The state of matter in ice cream changes when it melts. The molecules in ice cream lose energy, and become less mobile. The temperature rises as a result. The energy is converted to heat, which makes the ice cream softer and melts more quickly.
Adding energy increases the motion of the molecules
When energy is added to a mixture, the motion of molecules increases. When the energy is removed, the molecules stop moving. The main difference between ice and other liquids is the arrangement of the molecules. Ice molecules are more distant than liquid water. The molecules in solids are closer together than they are in liquid water. When modeling melting and freezing, students can also include condensation and evaporation. It is important to handle the molecules gently.

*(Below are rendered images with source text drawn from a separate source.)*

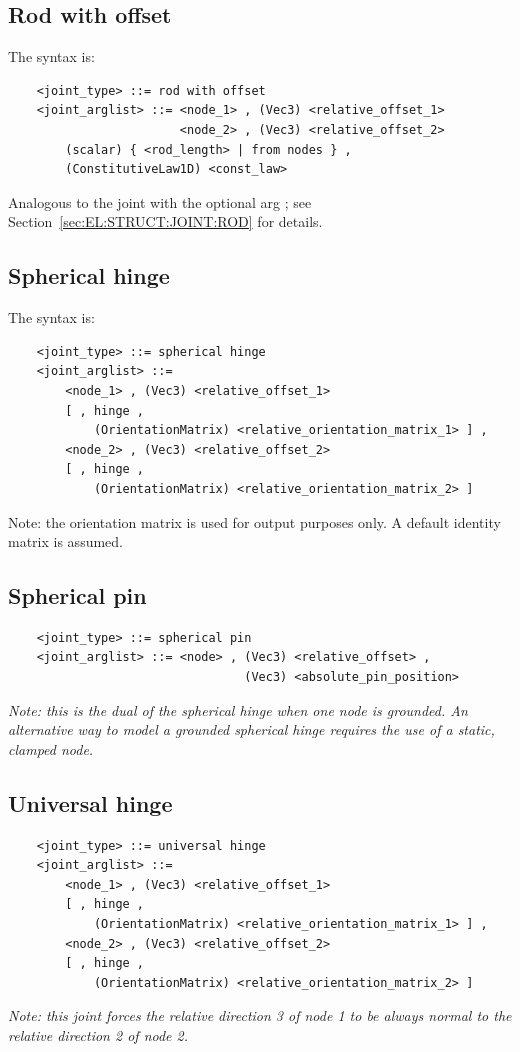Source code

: \subsection{Rod with offset}\label{sec:EL:STRUCT:JOINT:ROD_WITH_OFFSET}
The syntax is:
\begin{verbatim}
    <joint_type> ::= rod with offset
    <joint_arglist> ::= <node_1> , (Vec3) <relative_offset_1>
                        <node_2> , (Vec3) <relative_offset_2>
        (scalar) { <rod_length> | from nodes } ,
        (ConstitutiveLaw1D) <const_law>
\end{verbatim}
Analogous to the  joint with the optional arg ;
see Section~\ref{sec:EL:STRUCT:JOINT:ROD} for details.

\subsection{Spherical hinge}
The syntax is:
\begin{verbatim}
    <joint_type> ::= spherical hinge
    <joint_arglist> ::= 
        <node_1> , (Vec3) <relative_offset_1> 
        [ , hinge , 
            (OrientationMatrix) <relative_orientation_matrix_1> ] ,
        <node_2> , (Vec3) <relative_offset_2>
        [ , hinge , 
            (OrientationMatrix) <relative_orientation_matrix_2> ]
\end{verbatim}
Note: the orientation matrix is used for output purposes only. 
A default identity matrix is assumed.

\subsection{Spherical pin}
\begin{verbatim}
    <joint_type> ::= spherical pin
    <joint_arglist> ::= <node> , (Vec3) <relative_offset> ,
                                 (Vec3) <absolute_pin_position>
\end{verbatim}
{\em
    Note: this is the dual of the spherical hinge when one node is grounded.
    An alternative way to model a grounded spherical hinge requires the use
    of a static, clamped node.
}

\subsection{Universal hinge}
\begin{verbatim}
    <joint_type> ::= universal hinge
    <joint_arglist> ::= 
        <node_1> , (Vec3) <relative_offset_1> 
        [ , hinge , 
            (OrientationMatrix) <relative_orientation_matrix_1> ] ,
        <node_2> , (Vec3) <relative_offset_2>
        [ , hinge , 
            (OrientationMatrix) <relative_orientation_matrix_2> ]
\end{verbatim}
{\em
    Note: this joint forces the relative direction 3 of node 1 to be always 
    normal to the relative direction 2 of node 2.
}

Water molecules absorb energy from their environment, including heat, as they move through the atmosphere. This energy causes the molecules to vibrate more, which in turn increases their temperature. As the water molecules vibrate more, they break bonds and change from solid to liquid. This process is known as melting. The temperature at which water melts is called the melting point.
Adding energy decreases the motion of the molecules
The kinetic theory of matter states that everything is made up of particles that are constantly in motion. Adding energy to an ice cream slows down this motion and changes the kinetic energy to potential energy. The same goes for hot water bottles or hot baths. Adding energy to them will cool them down, but not generate more energy.
Water molecules move in the same way in liquid and solid states. Adding energy increases their motion while removing energy decreases their motion, causing them to move closer together. Water freezes to ice in a unique way. When it freezes, its molecules move in an open ring pattern. This opens up a space that allows the ice to expand.
Salting ice cream mixtures lowers the phase temperature and lowers their transition temperatures. This happens because the kinetic energy of the molecules determines the temperature of the mixture. Salt reduces the motion of molecules by around 30 degrees Celsius.